When you find the line with "### Step 4: Process List of Patients" among the records below, reproduce it and each line after it exactly, ending with the line with "doesn't make sense**".

- **DATA**:
= Beginning of Section =

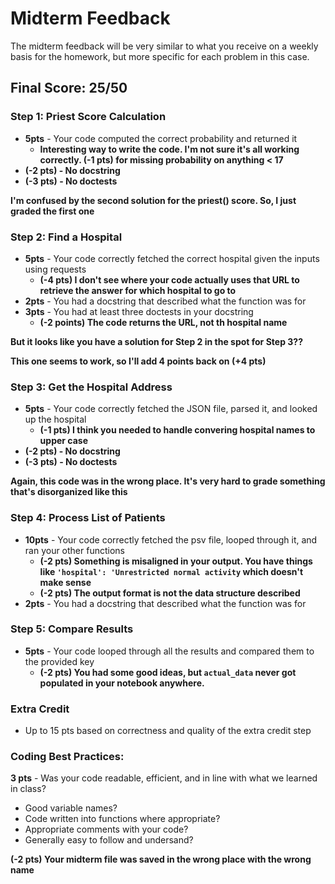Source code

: # Midterm Feedback
The midterm feedback will be very similar to what you receive on a weekly basis for the homework, but more specific for each problem in this case.

## Final Score: 25/50


### Step 1: Priest Score Calculation
* **5pts** - Your code computed the correct probability and returned it
  * **Interesting way to write the code.  I'm not sure it's all working correctly.  (-1 pts) for missing probability on anything < 17**
* **(-2 pts) - No docstring**
* **(-3 pts) - No doctests**

**I'm confused by the second solution for the priest() score.  So, I just graded the first one**

### Step 2: Find a Hospital
* **5pts** - Your code correctly fetched the correct hospital given the inputs using requests
  * **(-4 pts) I don't see where your code actually uses that URL to retrieve the answer for which hospital to go to** 
* **2pts** - You had a docstring that described what the function was for
* **3pts** - You had at least three doctests in your docstring
  * **(-2 points) The code returns the URL, not th hospital name**

**But it looks like you have a solution for Step 2 in the spot for Step 3??**

**This one seems to work, so I'll add 4 points back on (+4 pts)**

### Step 3: Get the Hospital Address
* **5pts** - Your code correctly fetched the JSON file, parsed it, and looked up the hospital
  * **(-1 pts) I think you needed to handle convering hospital names to upper case**
* **(-2 pts) - No docstring**
* **(-3 pts) - No doctests**

**Again, this code was in the wrong place.  It's very hard to grade something that's disorganized like this**

### Step 4: Process List of Patients
* **10pts** - Your code correctly fetched the psv file, looped through it, and ran your other functions
  * **(-2 pts) Something is misaligned in your output.  You have things like `'hospital': 'Unrestricted normal activity` which doesn't make sense**
  * **(-2 pts) The output format is not the data structure described**
* **2pts** - You had a docstring that described what the function was for

### Step 5: Compare Results
* **5pts** - Your code looped through all the results and compared them to the provided key
  * **(-2 pts) You had some good ideas, but `actual_data` never got populated in your notebook anywhere.**

### Extra Credit
* Up to 15 pts based on correctness and quality of the extra credit step

### Coding Best Practices:
**3 pts** - Was your code readable, efficient, and in line with what we learned in class?
* Good variable names?
* Code written into functions where appropriate?
* Appropriate comments with your code?
* Generally easy to follow and undersand?

**(-2 pts) Your midterm file was saved in the wrong place with the wrong name**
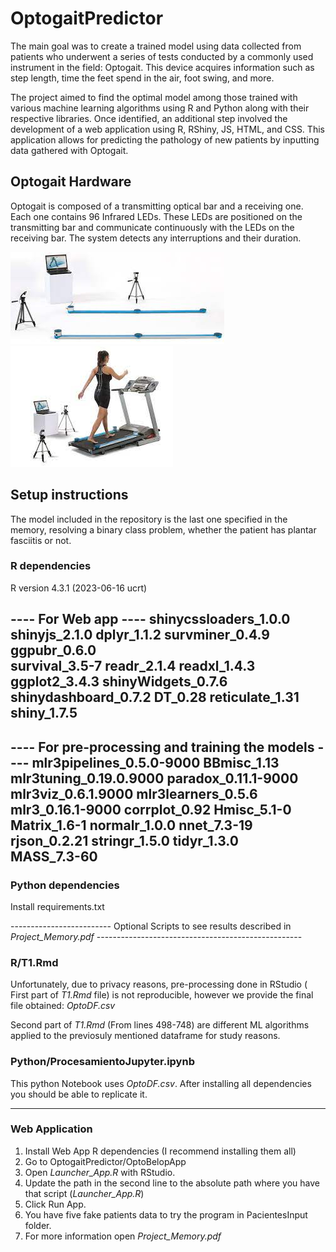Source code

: # OptogaitPredictor
The main goal was to create a trained model using data collected from patients who underwent a series of tests conducted by a commonly used instrument in the field: Optogait. This device acquires information such as step length, time the feet spend in the air, foot swing, and more.

The project aimed to find the optimal model among those trained with various machine learning algorithms using R and Python along with their respective libraries. Once identified, an additional step involved the development of a web application using R, RShiny, JS, HTML, and CSS. This application allows for predicting the pathology of new patients by inputting data gathered with Optogait.

## Optogait Hardware
Optogait is composed of a transmitting optical bar and a receiving one. Each one contains 96 Infrared LEDs. These LEDs are positioned on the transmitting bar and communicate continuously with the LEDs on the receiving bar. The system detects any interruptions and their duration.

![Panels](Images/paneles.jpg)
![Using example](Images/cinta.jpg)

## Setup instructions
The model included in the repository is the last one specified in the memory, resolving a binary class problem, whether the patient has plantar fasciitis or not.

### R dependencies
R version 4.3.1 (2023-06-16 ucrt)

---- For Web app ----
shinycssloaders_1.0.0
shinyjs_2.1.0
dplyr_1.1.2
survminer_0.4.9
ggpubr_0.6.0         
survival_3.5-7
readr_2.1.4
readxl_1.4.3
ggplot2_3.4.3
shinyWidgets_0.7.6   
shinydashboard_0.7.2
DT_0.28
reticulate_1.31
shiny_1.7.5
---------
---- For pre-processing and training the models ----
mlr3pipelines_0.5.0-9000
BBmisc_1.13
mlr3tuning_0.19.0.9000
paradox_0.11.1-9000
mlr3viz_0.6.1.9000
mlr3learners_0.5.6
mlr3_0.16.1-9000
corrplot_0.92
Hmisc_5.1-0
Matrix_1.6-1
normalr_1.0.0 
nnet_7.3-19
rjson_0.2.21
stringr_1.5.0
tidyr_1.3.0             
MASS_7.3-60
----------

### Python dependencies
Install requirements.txt

------------------------- Optional Scripts to see results described in *Project_Memory.pdf*  ---------------------------------------------------
### R/T1.Rmd
Unfortunately, due to privacy reasons, pre-processing done in RStudio ( First part of *T1.Rmd* file) is not reproducible, however we provide the final file obtained: *OptoDF.csv*

Second part of *T1.Rmd* (From lines 498-748) are different ML algorithms applied to the previosuly mentioned dataframe for study reasons.

### Python/ProcesamientoJupyter.ipynb
This python Notebook uses *OptoDF.csv*. After installing all dependencies you should be able to replicate it.

--------------

### Web Application
1. Install Web App R dependencies (I recommend installing them all)
2. Go to OptogaitPredictor/OptoBelopApp
3. Open *Launcher_App.R* with RStudio.
4. Update the path in the second line to the absolute path where you have that script (*Launcher_App.R*)
5. Click Run App.
6. You have five fake patients data to try the program in PacientesInput folder.
7. For more information open *Project_Memory.pdf*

= End of Section =

- **RESPONSE TO THE EXERCISE**:
### Step 4: Process List of Patients
* **10pts** - Your code correctly fetched the psv file, looped through it, and ran your other functions
  * **(-2 pts) Something is misaligned in your output.  You have things like `'hospital': 'Unrestricted normal activity` which doesn't make sense**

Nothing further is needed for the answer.